Abstract
Query by humming (QBH) is one of the most active areas of research under music information retrieval (MIR) domain. QBH employs meticulous approaches for matching hummed query to music excerpts existing within the music database. This paper proposes QBH system based on the estimation of multiscale music entropy (MME). The proposed technique exploits the statistical reliability through the MME for music signals approximation. Further, the Kd tree is employed for indexing MME feature vectors of music database leading to reduced search space and retrieval time. Later, MME feature vectors are extracted from humming query for recognition and retrieval of the corresponding song from music database. The experimental results demonstrate that the proposed MME and Kd tree-based QBH system provides higher discrimination capability than the existing contemporary techniques.
Access provided by Autonomous University of Puebla. Download conference paper PDF
Similar content being viewed by others
Keywords
1 Introduction
The contemporary personalized ways of music processing techniques are changing the nature of music dissemination allowing ardent music lovers to get access to large music collections widespread over genres and artists. Thus, various researchers have contributed in distinct ways for the growth of music dissemination leading to the invention of MIR systems. The MIR research is exploring new technique referred as QBH system for music database search using humming a short music excerpt.

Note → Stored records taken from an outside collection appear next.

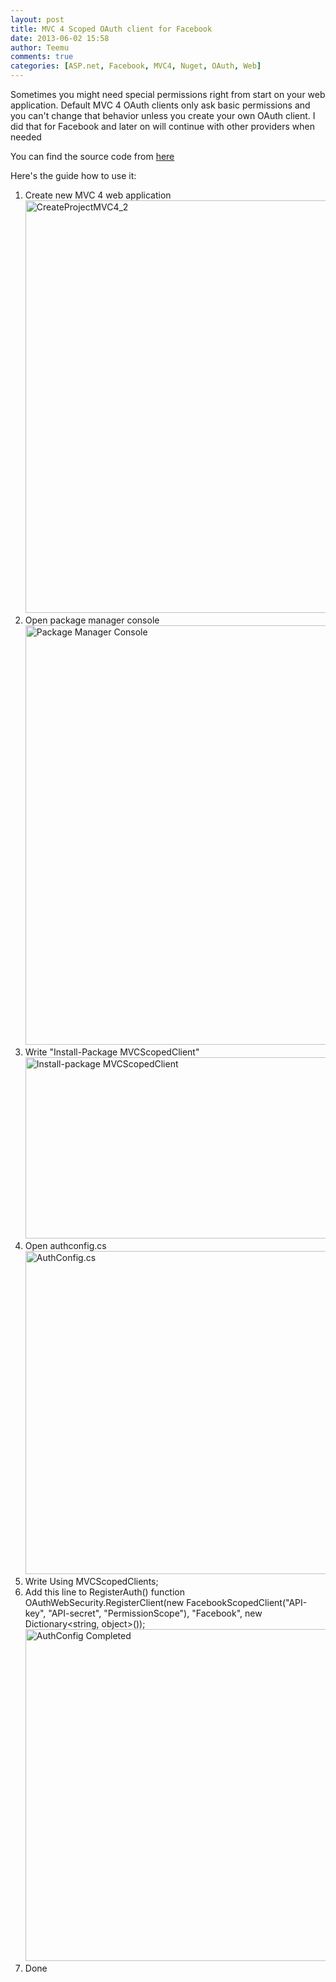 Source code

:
 ```yaml
---
layout: post
title: MVC 4 Scoped OAuth client for Facebook
date: 2013-06-02 15:58
author: Teemu
comments: true
categories: [ASP.net, Facebook, MVC4, Nuget, OAuth, Web]
---
```

Sometimes you might need special permissions right from start on your web application. Default MVC 4 OAuth clients only ask basic permissions and you can't change that behavior unless you create your own OAuth client. I did that for Facebook and later on will continue with other providers when needed

<!--more-->You can find the source code from <a href="https://github.com/tapanila/MVCScopedClient">here</a>

Here's the guide how to use it:
<ol>
	<li>Create new MVC 4 web application
<a href="https://res\.cloudinary\.com/tapanila-net/image/upload/v1388360574/CreateProjectMVC4_2_jvtvdf.png"><img class="alignnone size-full wp-image-3111" alt="CreateProjectMVC4_2" src="https://res\.cloudinary\.com/tapanila-net/image/upload/v1388360574/CreateProjectMVC4_2_jvtvdf.png" width="955" height="660" /></a></li>
	<li>Open package manager console
<a href="https://res\.cloudinary\.com/tapanila-net/image/upload/v1388360572/PackageManagerConsole_mbgi9s.png"><img class="alignnone size-full wp-image-3121" alt="Package Manager Console" src="https://res\.cloudinary\.com/tapanila-net/image/upload/v1388360572/PackageManagerConsole_mbgi9s.png" width="684" height="671" /></a></li>
	<li>Write "Install-Package MVCScopedClient"
<a href="https://res\.cloudinary\.com/tapanila-net/image/upload/v1388360571/Install-package-MVCScopedClient_wgaqkv.png"><img class="alignnone size-full wp-image-3131" alt="Install-package MVCScopedClient" src="https://res\.cloudinary\.com/tapanila-net/image/upload/v1388360571/Install-package-MVCScopedClient_wgaqkv.png" width="1222" height="290" /></a></li>
	<li>Open authconfig.cs
<a href="https://res\.cloudinary\.com/tapanila-net/image/upload/v1388360569/AuthConfig_cs_1_lthocd.png"><img class="alignnone size-full wp-image-3151" alt="AuthConfig.cs" src="https://res\.cloudinary\.com/tapanila-net/image/upload/v1388360569/AuthConfig_cs_1_lthocd.png" width="1249" height="517" /></a></li>
	<li>Write
Using MVCScopedClients;</li>
	<li>Add this line to RegisterAuth() function
OAuthWebSecurity.RegisterClient(new FacebookScopedClient("API-key", "API-secret", "PermissionScope"), "Facebook", new Dictionary&lt;string, object&gt;());
<a href="https://res\.cloudinary\.com/tapanila-net/image/upload/v1388360567/AuthConfig-Completed_v8bhc1.png"><img class="alignnone size-full wp-image-3161" alt="AuthConfig Completed" src="https://res\.cloudinary\.com/tapanila-net/image/upload/v1388360567/AuthConfig-Completed_v8bhc1.png" width="1142" height="531" /></a></li>
	<li>Done</li>
</ol>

So far, most of the QBH research efforts [1–7] have focused on building systems based on dynamic programming [7], hierarchical filtering [1], iterative deepening melody alignment [2, 6], time series alignment [3], dynamic time warping (DTW) [4], wavelet transforms, and envelope transforms [5] approaches. Although these techniques exhibit good experimental performance, there is a need of consistency estimation in understanding the nature of a music signal. Also to conquer the inadequacy of using big knowledge base, music indexing is being used.
The growing scientific and commercial interest in audio and music processing is seen recently in the works of various MIR applications. They are based on pitch [8, 9], rhythm [10], and note [5] estimation. In this paper, we are proposing new music melody estimation approach based on multiscale entropy (ME). Also we present, Kd tree-based music melody database indexing structure for efficient and reduced space searching.
This paper is organized as follows. In Sect. 2, comprehension of related contributions is presented. The brief view of the proposed QBH system is described in Sect. 3. The entropy estimation procedure, Kd tree-based indexing, query processing, and searching are presented in Sects. 4, 5, and 6, respectively. The results and discussions are portrayed in Sect. 7. Finally, we draw the conclusions in Sect. 8.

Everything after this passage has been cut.